MARINA GANHOU R$ 1,6 MI COM PALESTRAS EM TRÊS ANOS, DIZ JORNAL. Candidata do PSB revela quantias a jornal, mas mantém identidade de clientes em segredo. Presidenciável criou empresa após deixar o Senado e transformou palestras em sua fonte de renda principal. Sem cargo público, mas com um capital eleitoral de quase 20 milhões de votos depois de perder a eleição presidencial em 2010, a ex-ministra do Meio Ambiente e ex-senadora Marina Silva abriu em março de 2011 uma empresa para proferir palestras e faturou R$ 1,6 milhão com a atividade, até maio deste ano, segundo a edição do jornal Folha de S. Paulo deste domingo (31). De acordo com a reportagem, Marina sempre manteve em segredo os detalhes sobre a atividade que virou sua principal fonte de renda desde que deixou o Senado. Mas agora, candidata à presidência da República pelo PSB, ela aceitou revelar o valor de seus rendimentos após questionamento do jornal. A Folha diz que Marina informou ter assinado 65 contratos e feito 72 palestras remuneradas em pouco mais de três anos. Ela se recusou a identificar os nomes das empresas e das entidades que pagaram para ouvi-la, alegando que os contratos têm cláusulas de confidencialidade. No ano passado, o jornal relatou que a própria Marina pediu a entidades que a tinham contratado para não divulgar seu cachê. Por causa das eleições, Marina assinou neste ano só um contrato, de R$ 132,6 mil, para apresentações em quatro países da América do Sul. A quantia desse último contrato se aproxima do valor total dos bens que ela declarou à Justiça eleitoral: R$ 135 mil (uma casa e seis terrenos, a empresa aberta para proferir palestras e uma conta no Banco do Brasil). Coalizão Também em reportagem publicada hoje, o jornal O Estado de S. Paulo diz que, se eleita, Marina terá base pequena no Congresso e deverá negociar cada projeto, dependendo bastante do PSDB. O Globo relata que, embora a presidente Dilma Rousseff, candidata à reeleição pelo PT, tenha aumentado as críticas à candidata Marina Silva (PSB), a expectativa da campanha petista é que Aécio Neves (PSDB) parta para um confronto mais duro contra a pessebista para evitar a sangria de votos tucanos para a ex-senadora.

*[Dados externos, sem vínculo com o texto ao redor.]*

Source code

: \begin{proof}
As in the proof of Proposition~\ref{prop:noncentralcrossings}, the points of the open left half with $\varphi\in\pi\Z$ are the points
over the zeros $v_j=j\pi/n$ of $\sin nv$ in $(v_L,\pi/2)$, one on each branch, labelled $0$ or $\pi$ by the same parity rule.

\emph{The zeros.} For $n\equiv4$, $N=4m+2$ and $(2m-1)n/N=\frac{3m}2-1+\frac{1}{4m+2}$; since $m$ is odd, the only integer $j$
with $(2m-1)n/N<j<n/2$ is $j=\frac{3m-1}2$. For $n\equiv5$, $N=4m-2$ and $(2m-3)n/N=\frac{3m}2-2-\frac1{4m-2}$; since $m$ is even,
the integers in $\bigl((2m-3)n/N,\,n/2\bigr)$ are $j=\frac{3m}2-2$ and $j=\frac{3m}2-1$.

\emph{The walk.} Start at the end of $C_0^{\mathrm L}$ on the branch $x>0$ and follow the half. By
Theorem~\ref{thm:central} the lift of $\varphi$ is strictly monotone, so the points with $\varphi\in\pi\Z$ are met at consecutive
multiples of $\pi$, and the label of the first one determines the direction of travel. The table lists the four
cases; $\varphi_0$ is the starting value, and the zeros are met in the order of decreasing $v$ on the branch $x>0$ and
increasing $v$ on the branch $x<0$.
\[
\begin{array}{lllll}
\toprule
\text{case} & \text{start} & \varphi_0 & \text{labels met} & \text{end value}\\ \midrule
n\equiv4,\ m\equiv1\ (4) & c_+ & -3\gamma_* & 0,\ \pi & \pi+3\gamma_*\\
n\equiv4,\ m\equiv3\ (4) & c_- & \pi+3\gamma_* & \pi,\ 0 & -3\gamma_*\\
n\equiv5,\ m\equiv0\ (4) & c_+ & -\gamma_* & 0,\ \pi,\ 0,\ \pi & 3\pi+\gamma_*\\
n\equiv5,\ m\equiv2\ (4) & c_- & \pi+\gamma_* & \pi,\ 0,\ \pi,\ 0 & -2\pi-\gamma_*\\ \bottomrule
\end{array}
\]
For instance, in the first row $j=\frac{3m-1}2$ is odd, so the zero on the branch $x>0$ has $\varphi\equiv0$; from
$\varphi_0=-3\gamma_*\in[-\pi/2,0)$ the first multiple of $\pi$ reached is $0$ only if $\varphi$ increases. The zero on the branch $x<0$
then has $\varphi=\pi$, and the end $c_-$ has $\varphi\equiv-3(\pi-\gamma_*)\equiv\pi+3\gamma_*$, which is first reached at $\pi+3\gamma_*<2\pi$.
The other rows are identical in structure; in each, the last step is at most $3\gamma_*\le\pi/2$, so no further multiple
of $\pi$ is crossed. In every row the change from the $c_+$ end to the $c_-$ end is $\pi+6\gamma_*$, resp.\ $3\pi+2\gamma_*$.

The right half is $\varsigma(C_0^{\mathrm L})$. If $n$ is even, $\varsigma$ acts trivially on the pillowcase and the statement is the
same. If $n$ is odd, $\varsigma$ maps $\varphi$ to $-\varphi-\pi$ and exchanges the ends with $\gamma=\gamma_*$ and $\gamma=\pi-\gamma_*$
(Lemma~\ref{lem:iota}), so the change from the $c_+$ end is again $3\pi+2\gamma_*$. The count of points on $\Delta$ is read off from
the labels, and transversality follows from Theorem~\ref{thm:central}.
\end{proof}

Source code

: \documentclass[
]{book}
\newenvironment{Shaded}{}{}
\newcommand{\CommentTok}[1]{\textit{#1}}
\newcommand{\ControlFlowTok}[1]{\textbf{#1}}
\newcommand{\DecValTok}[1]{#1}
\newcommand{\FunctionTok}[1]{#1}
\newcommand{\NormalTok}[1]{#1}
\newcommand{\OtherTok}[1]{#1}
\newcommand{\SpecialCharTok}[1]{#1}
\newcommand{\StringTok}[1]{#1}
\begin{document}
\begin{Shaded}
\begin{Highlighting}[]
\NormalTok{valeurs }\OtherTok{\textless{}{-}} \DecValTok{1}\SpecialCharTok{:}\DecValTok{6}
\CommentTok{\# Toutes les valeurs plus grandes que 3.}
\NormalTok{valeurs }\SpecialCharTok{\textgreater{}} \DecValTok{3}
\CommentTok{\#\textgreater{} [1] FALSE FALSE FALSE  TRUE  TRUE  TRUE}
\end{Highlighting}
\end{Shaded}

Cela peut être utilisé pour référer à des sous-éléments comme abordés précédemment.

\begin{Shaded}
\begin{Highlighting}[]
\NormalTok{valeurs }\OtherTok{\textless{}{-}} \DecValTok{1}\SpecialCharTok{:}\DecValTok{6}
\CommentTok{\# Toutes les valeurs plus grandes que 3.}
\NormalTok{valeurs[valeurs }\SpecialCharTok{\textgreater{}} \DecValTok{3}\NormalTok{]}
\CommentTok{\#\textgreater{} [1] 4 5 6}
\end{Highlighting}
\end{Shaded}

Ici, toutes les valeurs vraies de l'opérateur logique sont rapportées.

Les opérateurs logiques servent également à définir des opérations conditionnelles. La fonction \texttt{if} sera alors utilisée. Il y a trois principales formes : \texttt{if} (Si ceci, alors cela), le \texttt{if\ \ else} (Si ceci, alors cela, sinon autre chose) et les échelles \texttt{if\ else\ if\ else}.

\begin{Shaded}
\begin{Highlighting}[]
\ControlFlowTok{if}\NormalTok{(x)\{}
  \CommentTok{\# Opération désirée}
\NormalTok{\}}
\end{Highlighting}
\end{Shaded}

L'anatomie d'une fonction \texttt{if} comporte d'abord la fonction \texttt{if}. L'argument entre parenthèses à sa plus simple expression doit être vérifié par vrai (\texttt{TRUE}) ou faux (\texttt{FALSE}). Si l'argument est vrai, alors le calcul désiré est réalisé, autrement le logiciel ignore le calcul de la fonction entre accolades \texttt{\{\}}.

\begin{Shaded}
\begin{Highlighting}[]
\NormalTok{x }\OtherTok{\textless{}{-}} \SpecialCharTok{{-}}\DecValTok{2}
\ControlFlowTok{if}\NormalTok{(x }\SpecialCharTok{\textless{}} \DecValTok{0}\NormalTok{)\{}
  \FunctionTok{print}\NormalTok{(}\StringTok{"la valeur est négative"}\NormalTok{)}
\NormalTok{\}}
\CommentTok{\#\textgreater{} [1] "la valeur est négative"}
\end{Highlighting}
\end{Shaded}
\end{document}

Henrique na frente de Robson .

GOVERNO DO ESTADO DO RN: PESQUISA CONSULT/NOMINUTO MOSTRA VITÓRIA DE HENRIQUE COM 17% DE VANTAGEM. Com índice de 35,3% das intenções de voto, o candidato do PMDB, Henrique Eduardo Alves, venceria a eleição de outubro próximo. Robinson Faria teria 18,3% das indicações. Os demais candidatos, juntos, somam 4%. 21,4 não sabem em quem votará e 21% escolheram nenhum/branco/nulo. Este último índice, vem confirmar o que facilmente se ver nas cidades do RN, diante da fragilidade dos nomes que concorrem a cadeira do executivo estadual. Para se ter uma ideia mais clara, duas em cada 10 pessoas, simplesmente entendem que os nomes indicados pelos partidos e alianças, não são merecedores do cargo em disputa. Apenas o gráfico abaixo foi extraído do portal Nominuto.

sábado, 30 de agosto de 2014

Dilma lidera eleitores que ganha até dois salários mínimos.

Presidente Dilma lidera no eleitorado que ganha até 2 salários mínimos, Marina vence na faixa etária entre 5 e 10 salários. A presidente Dilma Rousseff lidera a preferência do eleitorado na faixa etária das pessoas que ganham até 2 salários mínimos. Já Marina Silva é a líder no grupo de renda entre 5 e 10 salários mínimos com isso fica clara que só a classe média alto tem interesse na eleição de Marina uma vez que Aécio nao decola mais nas pesquisas. A análise foi feita pelo portal G1. A pesquisa foi encomendada pela TV Globo e pelo jornal “Folha de S.Paulo” e registrada no Tribunal Superior Eleitoral (TSE) sob o número BR-00438/2014.